Und doch liegt das Problem des gläubigen Menschen nicht so sehr in diesem Entsetzen, sondern vor allem darin, dass die allererste und bleibend gültige Geste Gottes über alles Geschaffene vergessen wird: sein Segen. Vom ersten Blick Gottes, der sah, dass es „sehr gut“ war (Gen 1,31), bis hin zu der Zusage des Auferstandenen „Ich bin bei euch alle Tage bis ans Ende der Welt“ (Mt 28,20) liegt auf dieser Welt, auf den Menschen und auf ihrem Wachstum Gottes Segen. Erstaunlich, wie sehr der Segen heute unterschätzt wird! Wir können eben nicht auf einem spirituellen E-Roller mit heimlicher Verachtung im Herzen und großem Jammern auf den Lippen souverän über unsere Zeit hinwegfliegen und uns vermeintlich geistlich, d.h. billig aus ihr herausstehlen. Das wäre eine arge Illusion: „Es gibt Menschen, die, weil sie nicht ihrer Zeit angehören, meinen, der Ewigkeit anzugehören.“5 Es wäre auch nicht der Weg Gottes, der, ob es uns passt oder nicht, „diese Welt so sehr geliebt hat“ (Joh 3,16).
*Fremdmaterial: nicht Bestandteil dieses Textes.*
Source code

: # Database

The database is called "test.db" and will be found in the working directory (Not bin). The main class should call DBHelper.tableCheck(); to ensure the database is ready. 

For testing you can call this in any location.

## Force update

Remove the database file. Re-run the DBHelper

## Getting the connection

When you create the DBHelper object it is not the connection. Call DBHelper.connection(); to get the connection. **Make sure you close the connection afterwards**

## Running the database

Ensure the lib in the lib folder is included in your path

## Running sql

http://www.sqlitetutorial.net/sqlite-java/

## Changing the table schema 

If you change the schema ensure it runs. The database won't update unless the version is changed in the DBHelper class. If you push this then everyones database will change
Hinter diesen Gott also, der sich definitiv auf die Welt zubewegt hat, sich mit seiner Menschwerdung in sie hineinbewegt hat, kann unser Glaube und darf auch eine Spiritualität heute nicht mehr zurück. Fahrrad-Spiritualität könnte also heißen: in diese Bewegung einschwingen, sich bewegen und bewegen lassen hin zu einer liebenden, nicht naiven, aber unmissverständlichen Zeitgenossenschaft – kein Rückzug aus den heute so extrovertierten Lebenswelten hinein in eine innere Sicherheits- und Komfortzone, in eine klar abgegrenzte, vertraute Umgebung ohne Risiken und Nebenwirkungen, in der man nicht mehr viel erklären muss, weil alle gleich denken und gleich fühlen, und in der man alles unter Kontrolle hat; kein Lagerfeuer, um das sich in dunklen Zeiten die kleine Herde versammelt, trotz oder gerade wegen Corona eng zusammenrückt und unmerklich die Kirche und die Welt und die gesamte Wirklichkeit auf dieses so warm flackernde Feuerchen reduziert. Der Herr hat nirgendwo schön asphaltierte Fahrradwege verheißen, die mit Null-Risiko-Schildern ausgewiesen wären: „Gefährlich ist das Leben“, schreibt Romano Guardini, „man kann ihm nicht trauen. Es ist untreu, sobald man unter Treue versteht, dass angebbare Sicherheiten dafür bestünden, es werde sich später verhalten wie gestern und heute.“6

Eine Spiritualität also tut not, die sich nicht scheut, auch die holprigen Wege der Erde und der Menschen einzuschlagen, und die sich unterwegs selbst von fremden Welten anreden lässt; eine Spiritualität, deren Bewegung und Lebendigkeit nicht darin besteht, sich einfach der Zeit anzupassen oder ihr hinterherzuhecheln, sondern sich ihr auszusetzen und in Kauf zu nehmen, dabei auch einmal auf die Nase zu fallen (das kann beim Fahrradfahren passieren); ab und zu mal einen Gang runter- oder auch raufzuschalten und sich immer wieder neu anzustrengen, im Gegenwärtigen Gott zu suchen, zu finden, zu bezeugen und … wiederum zu suchen. Mit einem Glauben, der die Erde liebt (K. Rahner) und der dem Leben dann doch traut, weil Gott es mit uns lebt7.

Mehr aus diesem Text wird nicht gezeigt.